Distilling Cross-Encoder Signals into Bi-Encoders for Domain Retrieval
Abstract
Dense retrieval models have become crucial for information retrieval tasks, but their success is frequently reliant on large, computationally expensive architectures. While existing approaches like REFINE [1] achieve strong performance through model fusion requiring dual model serving and weighted interpolation at inference time, this work proposes a novel fusion-free teacher-student knowledge distillation framework that achieves competitive performance with significantly simpler deployment. The key innovation lies in transferring fine-grained cross-encoder relevance judgments directly into a single deployable bi-encoder through listwise knowledge distillation with temperature-scaled soft labels, eliminating the need for runtime model fusion while preserving retrieval quality. Unlike standard contrastive fine-tuning that relies solely on hard binary labels, this approach combines InfoNCE contrastive loss with KL divergence-based distillation from cross-encoder probability distributions, enabling the student to learn nuanced ranking signals beyond simple positive-negative distinctions.

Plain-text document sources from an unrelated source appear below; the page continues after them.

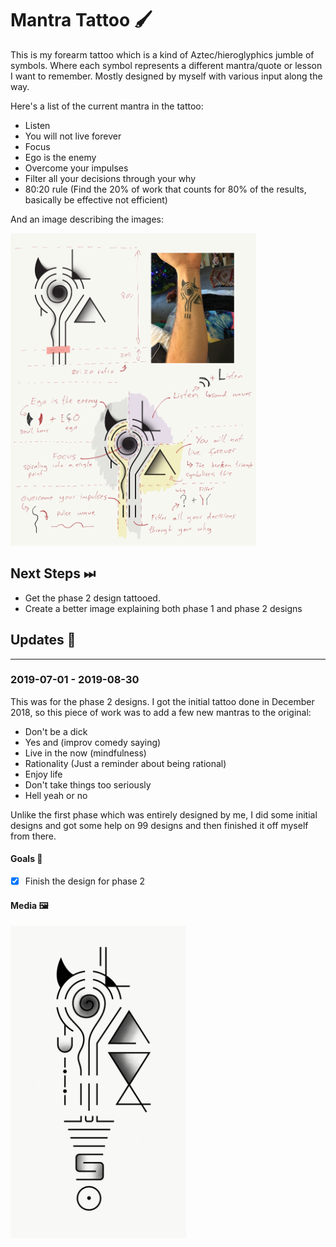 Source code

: # Mantra Tattoo 🖌

This is my forearm tattoo which is a kind of Aztec/hieroglyphics jumble of symbols. Where each symbol represents a different mantra/quote or lesson I want to remember. Mostly designed by myself with various input along the way.

Here's a list of the current mantra in the tattoo:

- Listen
- You will not live forever
- Focus
- Ego is the enemy
- Overcome your impulses
- Filter all your decisions through your why
- 80:20 rule (Find the 20% of work that counts for 80% of the results, basically be effective not efficient)

And an image describing the images:

<img src="../assets/mantra-tattoo-phase-1-explanation.png" alt="Phase 1 Mantra Tattoo Explanation" height="500" />

## Next Steps ⏭

- Get the phase 2 design tattooed.
- Create a better image explaining both phase 1 and phase 2 designs

## Updates 🔼

---

### 2019-07-01 - 2019-08-30

This was for the phase 2 designs. I got the initial tattoo done in December 2018, so this piece of work was to add a few new mantras to the original:

- Don't be a dick
- Yes and (improv comedy saying)
- Live in the now (mindfulness)
- Rationality (Just a reminder about being rational)
- Enjoy life
- Don't take things too seriously
- Hell yeah or no

Unlike the first phase which was entirely designed by me, I did some initial designs and got some help on 99 designs and then finished it off myself from there.

#### Goals 🥅

- [x] Finish the design for phase 2

#### Media 🖼

<img src="../assets/mantra-tattoo-phase-2-design.jpg" alt="Phase 2 Mantra Tattoo Design" height="500" />
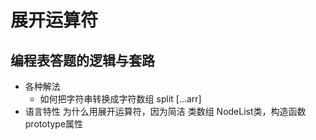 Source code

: # 展开运算符
## 编程表答题的逻辑与套路
- 各种解法
  - 如何把字符串转换成字符数组
    split [...arr]
- 语言特性
  为什么用展开运算符，因为简洁
  类数组
  NodeList类，构造函数prototype属性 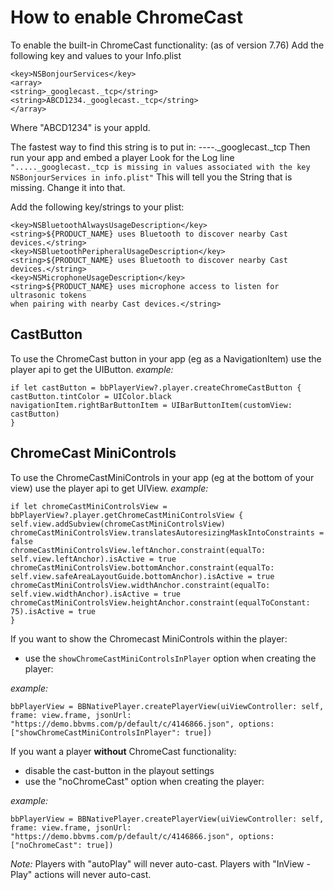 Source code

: # How to enable ChromeCast

To enable the built-in ChromeCast functionality:  (as of version 7.76)
Add the following key and values to your Info.plist

    <key>NSBonjourServices</key>
    <array>
    <string>_googlecast._tcp</string>
    <string>ABCD1234._googlecast._tcp</string>
    </array>

Where "ABCD1234" is your appId. 

The fastest way to find this string is to put in:
----._googlecast._tcp
Then run your app and embed a player
Look for the Log line `"....._googlecast._tcp is missing in values associated with the key NSBonjourServices in info.plist"`
This will tell you the String that is missing. Change it into that.


Add the following key/strings to your plist:

    <key>NSBluetoothAlwaysUsageDescription</key>
    <string>${PRODUCT_NAME} uses Bluetooth to discover nearby Cast devices.</string>
    <key>NSBluetoothPeripheralUsageDescription</key>
    <string>${PRODUCT_NAME} uses Bluetooth to discover nearby Cast devices.</string>	
    <key>NSMicrophoneUsageDescription</key>
    <string>${PRODUCT_NAME} uses microphone access to listen for ultrasonic tokens
    when pairing with nearby Cast devices.</string>

## CastButton
To use the ChromeCast button in your app (eg as a NavigationItem) use the player api to get the UIButton.
*example:*

    if let castButton = bbPlayerView?.player.createChromeCastButton {
    castButton.tintColor = UIColor.black
    navigationItem.rightBarButtonItem = UIBarButtonItem(customView: castButton)
    }

## ChromeCast MiniControls
To use the ChromeCastMiniControls in your app (eg at the bottom of your view) use the player api to get UIView.
*example:*

    if let chromeCastMiniControlsView = bbPlayerView?.player.getChromeCastMiniControlsView {
    self.view.addSubview(chromeCastMiniControlsView)
    chromeCastMiniControlsView.translatesAutoresizingMaskIntoConstraints = false
    chromeCastMiniControlsView.leftAnchor.constraint(equalTo: self.view.leftAnchor).isActive = true
    chromeCastMiniControlsView.bottomAnchor.constraint(equalTo:  self.view.safeAreaLayoutGuide.bottomAnchor).isActive = true
    chromeCastMiniControlsView.widthAnchor.constraint(equalTo: self.view.widthAnchor).isActive = true
    chromeCastMiniControlsView.heightAnchor.constraint(equalToConstant: 75).isActive = true
    }


If you want to show the Chromecast MiniControls within the player:
- use the `showChromeCastMiniControlsInPlayer` option when creating the player:

*example:*

    bbPlayerView = BBNativePlayer.createPlayerView(uiViewController: self, frame: view.frame, jsonUrl: "https://demo.bbvms.com/p/default/c/4146866.json", options: ["showChromeCastMiniControlsInPlayer": true])


If you want a player **without** ChromeCast functionality:

- disable the cast-button in the playout settings
- use the "noChromeCast" option when creating the player:

*example:*

    bbPlayerView = BBNativePlayer.createPlayerView(uiViewController: self, frame: view.frame, jsonUrl: "https://demo.bbvms.com/p/default/c/4146866.json", options: ["noChromeCast": true])


*Note:*
Players with "autoPlay" will never auto-cast.
Players with "InView - Play" actions will never auto-cast.
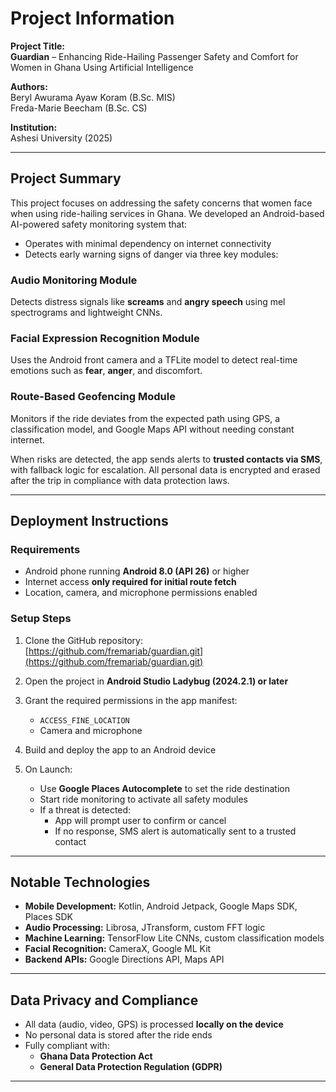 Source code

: # Project Information

**Project Title:**  
**Guardian** – Enhancing Ride-Hailing Passenger Safety and Comfort for Women in Ghana Using Artificial Intelligence  

**Authors:**  
Beryl Awurama Ayaw Koram (B.Sc. MIS)  
Freda-Marie Beecham (B.Sc. CS)  

**Institution:**  
Ashesi University (2025)

---

## Project Summary

This project focuses on addressing the safety concerns that women face when using ride-hailing services in Ghana. We developed an Android-based AI-powered safety monitoring system that:

- Operates with minimal dependency on internet connectivity
- Detects early warning signs of danger via three key modules:

### Audio Monitoring Module
Detects distress signals like **screams** and **angry speech** using mel spectrograms and lightweight CNNs.

### Facial Expression Recognition Module
Uses the Android front camera and a TFLite model to detect real-time emotions such as **fear**, **anger**, and discomfort.

### Route-Based Geofencing Module
Monitors if the ride deviates from the expected path using GPS, a classification model, and Google Maps API without needing constant internet.

When risks are detected, the app sends alerts to **trusted contacts via SMS**, with fallback logic for escalation. All personal data is encrypted and erased after the trip in compliance with data protection laws.

---

## Deployment Instructions

### Requirements
- Android phone running **Android 8.0 (API 26)** or higher
- Internet access **only required for initial route fetch**
- Location, camera, and microphone permissions enabled

### Setup Steps
1. Clone the GitHub repository:  
      [https://github.com/fremariab/guardian.git](https://github.com/fremariab/guardian.git)

2. Open the project in **Android Studio Ladybug (2024.2.1) or later**

3. Grant the required permissions in the app manifest:
   - `ACCESS_FINE_LOCATION`
   - Camera and microphone

4. Build and deploy the app to an Android device

5. On Launch:
   - Use **Google Places Autocomplete** to set the ride destination
   - Start ride monitoring to activate all safety modules
   - If a threat is detected:
     - App will prompt user to confirm or cancel
     - If no response, SMS alert is automatically sent to a trusted contact

---

## Notable Technologies

- **Mobile Development:** Kotlin, Android Jetpack, Google Maps SDK, Places SDK
- **Audio Processing:** Librosa, JTransform, custom FFT logic
- **Machine Learning:** TensorFlow Lite CNNs, custom classification models
- **Facial Recognition:** CameraX, Google ML Kit
- **Backend APIs:** Google Directions API, Maps API

---

## Data Privacy and Compliance

- All data (audio, video, GPS) is processed **locally on the device**
- No personal data is stored after the ride ends
- Fully compliant with:
  - **Ghana Data Protection Act**
  - **General Data Protection Regulation (GDPR)**

---

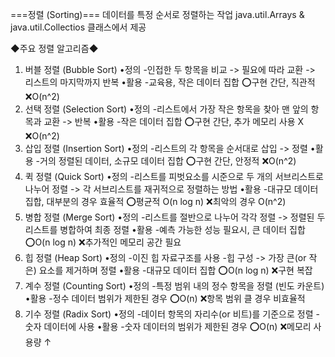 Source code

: ===정렬 (Sorting)===
데이터를 특정 순서로 정렬하는 작업
java.util.Arrays & java.util.Collectios 클래스에서 제공

◆주요 정렬 알고리즘◆
1. 버블 정렬 (Bubble Sort)
   •정의
    -인접한 두 항목을 비교 -> 필요에 따라 교환 -> 리스트의 마지막까지 반복
   •활용
    -교육용, 작은 데이터 집합
   ⭕구현 간단, 직관적
   ❌O(n^2)
2. 선택 정렬 (Selection Sort)
   •정의
    -리스트에서 가장 작은 항목을 찾아 맨 앞의 항목과 교환 -> 반복
   •활용
    -작은 데이터 집합
   ⭕구현 간단, 추가 메모리 사용 X
   ❌O(n^2)
3. 삽입 정렬 (Insertion Sort)
   •정의
    -리스트의 각 항목을 순서대로 삽입 -> 정렬
   •활용
    -거의 정렬된 데이터, 소규모 데이터 집합
   ⭕구현 간단, 안정적
   ❌O(n^2)
4. 퀵 정렬 (Quick Sort)
   •정의
    -리스트를 피벗요소를 시준으로 두 개의 서브리스트로 나누어 정렬
    -> 각 서브리스트를 재귀적으로 정렬하는 방법
   •활용
    -대규모 데이터 집합, 대부분의 경우 효율적
   ⭕평균적 O(n log n)
   ❌최악의 경우 O(n^2)
5. 병합 정렬 (Merge Sort)
   •정의
    -리스트를 절반으로 나누어 각각 정렬
    -> 정렬된 두 리스트를 병합하여 최종 정렬
   •활용
    -예측 가능한 성능 필요시, 큰 데이터 집합
   ⭕O(n log n)
   ❌추가적인 메모리 공간 필요
6. 힙 정렬 (Heap Sort)
   •정의
    -이진 힙 자료구조를 사용
    -힙 구성 -> 가장 큰(or 작은) 요소를 제거하며 정렬
   •활용
    -대규모 데이터 집합
   ⭕O(n log n)
   ❌구현 복잡
7. 계수 정렬 (Counting Sort)
   •정의
    -특정 범위 내의 정수 항목을 정렬 (빈도 카운트)
   •활용
    -정수 데이터 범위가 제한된 경우
   ⭕O(n)
   ❌항목 범위 클 경우 비효율적
8. 기수 정렬 (Radix Sort)
   •정의
    -데이터 항목의 자리수(or 비트)를 기준으로 정렬
    -숫자 데이터에 사용
   •활용
    -숫자 데이터의 범위가 제한된 경우
   ⭕O(n)
   ❌메모리 사용량 ↑
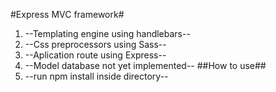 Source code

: #Express MVC framework#
1. --Templating engine using handlebars--
2. --Css preprocessors using Sass--
3. --Aplication route using Express--
4. --Model database not yet implemented--
##How to use##
1. --run npm install inside directory-- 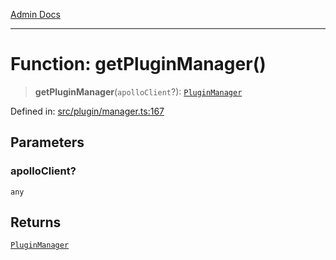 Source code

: [Admin Docs](/)

***

# Function: getPluginManager()

> **getPluginManager**(`apolloClient`?): [`PluginManager`](plugin\manager\README\classes\PluginManager.md)

Defined in: [src/plugin/manager.ts:167](https://github.com/PalisadoesFoundation/talawa-admin/blob/main/src/plugin/manager.ts#L167)

## Parameters

### apolloClient?

`any`

## Returns

[`PluginManager`](plugin\manager\README\classes\PluginManager.md)
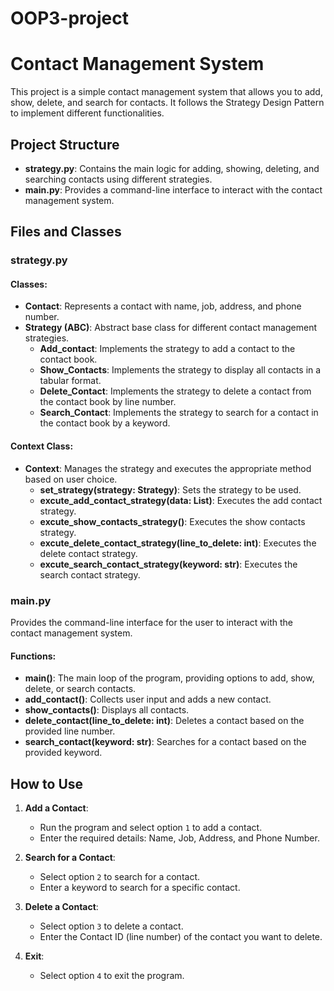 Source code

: # OOP3-project

# Contact Management System

This project is a simple contact management system that allows you to add, show, delete, and search for contacts. It follows the Strategy Design Pattern to implement different functionalities.

## Project Structure

- **strategy.py**: Contains the main logic for adding, showing, deleting, and searching contacts using different strategies.
- **main.py**: Provides a command-line interface to interact with the contact management system.

## Files and Classes

### strategy.py

#### Classes:

- **Contact**: Represents a contact with name, job, address, and phone number.
- **Strategy (ABC)**: Abstract base class for different contact management strategies.
  - **Add_contact**: Implements the strategy to add a contact to the contact book.
  - **Show_Contacts**: Implements the strategy to display all contacts in a tabular format.
  - **Delete_Contact**: Implements the strategy to delete a contact from the contact book by line number.
  - **Search_Contact**: Implements the strategy to search for a contact in the contact book by a keyword.

#### Context Class:

- **Context**: Manages the strategy and executes the appropriate method based on user choice.
  - **set_strategy(strategy: Strategy)**: Sets the strategy to be used.
  - **excute_add_contact_strategy(data: List)**: Executes the add contact strategy.
  - **excute_show_contacts_strategy()**: Executes the show contacts strategy.
  - **excute_delete_contact_strategy(line_to_delete: int)**: Executes the delete contact strategy.
  - **excute_search_contact_strategy(keyword: str)**: Executes the search contact strategy.

### main.py

Provides the command-line interface for the user to interact with the contact management system.

#### Functions:

- **main()**: The main loop of the program, providing options to add, show, delete, or search contacts.
- **add_contact()**: Collects user input and adds a new contact.
- **show_contacts()**: Displays all contacts.
- **delete_contact(line_to_delete: int)**: Deletes a contact based on the provided line number.
- **search_contact(keyword: str)**: Searches for a contact based on the provided keyword.

## How to Use

1. **Add a Contact**: 
   - Run the program and select option `1` to add a contact.
   - Enter the required details: Name, Job, Address, and Phone Number.

2. **Search for a Contact**: 
   - Select option `2` to search for a contact.
   - Enter a keyword to search for a specific contact.

3. **Delete a Contact**: 
   - Select option `3` to delete a contact.
   - Enter the Contact ID (line number) of the contact you want to delete.



4. **Exit**: 
   - Select option `4` to exit the program.



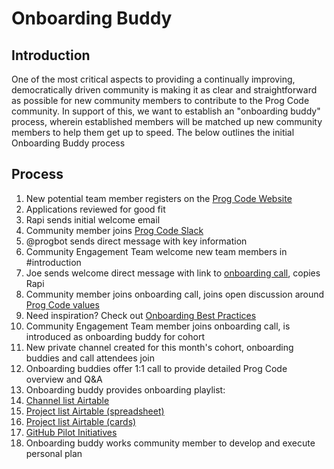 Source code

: # Onboarding Buddy
## Introduction

One of the most critical aspects to providing a continually improving, democratically driven community is making it as clear and straightforward as possible for new community members to contribute to the Prog Code community. In support of this, we want to establish an "onboarding buddy" process, wherein established members will be matched up new community members to help them get up to speed. The below outlines the initial Onboarding Buddy process

## Process

1. New potential team member registers on the [Prog Code Website](https://www.progcode.co/)
2. Applications reviewed for good fit
3. Rapi sends initial welcome email
4. Community member joins [Prog Code Slack](progcode.slack.com/)
5. @progbot sends direct message with key information
6. Community Engagement Team welcome new team members in #introduction
7. Joe sends welcome direct message with link to [onboarding call](https://zoom.us/meeting/register/c07b1af895b269f3cde7dc3c8da9331e), copies Rapi
8. Community member joins onboarding call, joins open discussion around [Prog Code values](https://medium.com/@joepbreslin/grassroots-tech-8676739a5960)
9. Need inspiration? Check out [Onboarding Best Practices](https://docs.google.com/document/d/1E_qrY2a3BaBvNqiK6tCri87PqCrC-xdwAg1DO0dx_D0/edit?usp=sharing)
10. Community Engagement Team member joins onboarding call, is introduced as onboarding buddy for cohort
11. New private channel created for this month's cohort, onboarding buddies and call attendees join
12. Onboarding buddies offer 1:1 call to provide detailed Prog Code overview and Q&A
13. Onboarding buddy provides onboarding playlist: 
14. [Channel list Airtable](https://airtable.com/shruhGsBZDvAZ2YMm)
15. [Project list Airtable (spreadsheet)](https://airtable.com/shrCBvIfOadeSVRt5)
16. [Project list Airtable (cards)](https://airtable.com/shrlkqLhwWR9CGXMv)
17. [GitHub Pilot Initiatives](https://github.com/ProgressiveCoders/functions/projects/1)
18. Onboarding buddy works community member to develop and execute personal plan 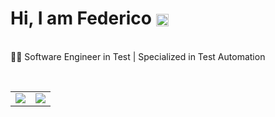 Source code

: <p>
<h1 align="left">Hi, I am Federico <img src="https://cdn.jsdelivr.net/npm/simple-icons@3.0.1/icons/linkedin.svg" height="20" width="20" style="vertical-align: middle;"/> </h1>
</p><br>
🧑‍💻 Software Engineer in Test | Specialized in Test Automation

<br><div align="center">
    <table align="center">
        <tr>
            <td>
                <img src="https://github-readme-stats.vercel.app/api/?username=fege&show=reviews,prs_merged,prs_merged_percentage&show_icons=true&theme=merko&rank_icon=github&custom_title=Fege%27s%20stats"/>
            </td>
            <td>
                <img src="https://streak-stats.demolab.com/?user=fege&theme=dark" />
            </td>
        </tr>
    </table>
</div>
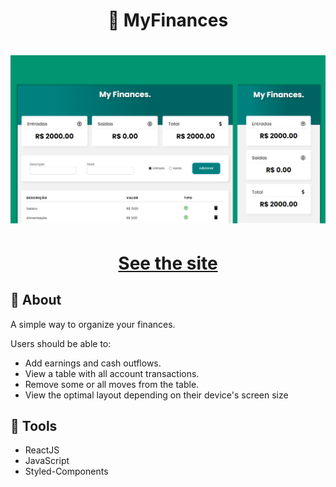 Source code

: <h1 align='center'>
💸 MyFinances
</h1>

<h1 align='center'>
  <img src="./assets/screenshot.png" />
</h1>
<h1 align='center'><a href="https://my-finances-zeta.vercel.app/">See the site</a></h1>

## 📕 About

A simple way to organize your finances.<br/>

Users should be able to:<br/>

- Add earnings and cash outflows.<br/>
- View a table with all account transactions.<br/>
- Remove some or all moves from the table.<br/>
- View the optimal layout depending on their device's screen size<br/>

## 🔨 Tools

- ReactJS
- JavaScript
- Styled-Components
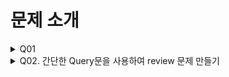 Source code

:# 문제 소개
<details>
    <summary>Q01 </summary>

</details>

<details>
    <summary>Q02. 간단한 Query문을 사용하여 review 문제 만들기</summary>
    <strong>with</strong> 손유진 @sonyujin95   <br>
    <strong>My role</strong><br>
    &nbsp;&nbsp;&nbsp;1. 주어진 table을 전체적인 구조 파악<br>
    &nbsp;&nbsp;&nbsp;2. 아이디어 제공<br>
    &nbsp;&nbsp;&nbsp;3. html 생성<br>

</details>
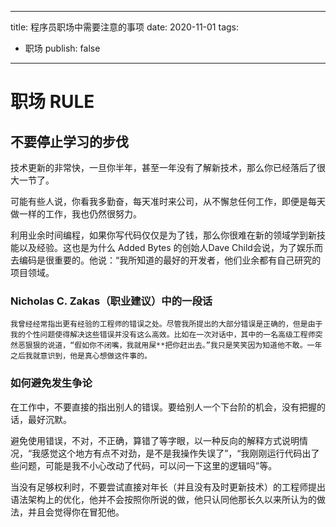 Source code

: <!--
 * @Author: Mr.Mao
 * @Date: 2021-06-27 13:17:19
 * @LastEditTime: 2021-06-27 15:22:11
 * @Description: 
 * @LastEditors: Mr.Mao
 * @autograph: 任何一个傻子都能写出让电脑能懂的代码，而只有好的程序员可以写出让人能看懂的代码
-->
---
title: 程序员职场中需要注意的事项
date: 2020-11-01
tags:
 - 职场
publish: false
---
# 职场 RULE

## 不要停止学习的步伐

技术更新的非常快，一旦你半年，甚至一年没有了解新技术，那么你已经落后了很大一节了。

可能有些人说，你看我多勤奋，每天准时来公司，从不懈怠任何工作，即便是每天做一样的工作，我也仍然很努力。

利用业余时间编程，如果你写代码仅仅是为了钱，那么你很难在新的领域学到新技能以及经验。这也是为什么 Added Bytes 的创始人Dave Child会说，为了娱乐而去编码是很重要的。他说：“我所知道的最好的开发者，他们业余都有自己研究的项目领域。

### Nicholas C. Zakas（职业建议）中的一段话

`我曾经经常指出更有经验的工程师的错误之处。尽管我所提出的大部分错误是正确的，但是由于我的个性问题使得解决这些错误并没有这么高效。比如在一次对话中，其中的一名高级工程师突然恶狠狠的说道，“假如你不闭嘴，我就用屎**把你赶出去。”我只是笑笑因为知道他不敢。一年之后我就意识到，他是真心想做这件事的。`

### 如何避免发生争论

在工作中，不要直接的指出别人的错误。要给别人一个下台阶的机会，没有把握的话，最好沉默。

避免使用错误，不对，不正确，算错了等字眼，以一种反向的解释方式说明情况，“我感觉这个地方有点不对劲，是不是我操作失误了”，“我刚刚运行代码出了些问题，可能是我不小心改动了代码，可以问一下这里的逻辑吗”等。

当没有足够权利时，不要尝试直接对年长（并且没有及时更新技术）的工程师提出语法架构上的优化，他并不会按照你所说的做，他只认同他那长久以来所认为的做法，并且会觉得你在冒犯他。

The distillation framework uses cross-encoder/ms-marco-MiniLM-L12-v2 as the teacher model and trains a student encoder, bge-large-en-v1.5, on synthetically generated query-document pairs from SQuAD and RAG datasets with hybrid hard negative mining (BM25 + dense retrieval) and dynamic negative refresh. The student model is trained with a combined objective function balancing contrastive learning and knowledge distillation, with performance evaluated using standard retrieval metrics including Recall@k, MAP, NDCG, and MRR. Results demonstrate that the distilled student model significantly outperforms the vanilla BGE baseline across both datasets, achieving 19.66% improvement in Recall@3 on SQuAD and 3.63% on RAG, while maintaining simpler deployment architecture compared to fusion-based methods. Notably, the approach outperforms REFINE by 3.3% on RAG despite eliminating runtime fusion overhead. These findings demonstrate that teacher-student distillation with listwise soft labels provides an effective and practical approach for enhancing dense retrieval models in data-scarce scenarios without requiring extensive architectural modifications, dual-model serving, or large-scale training data.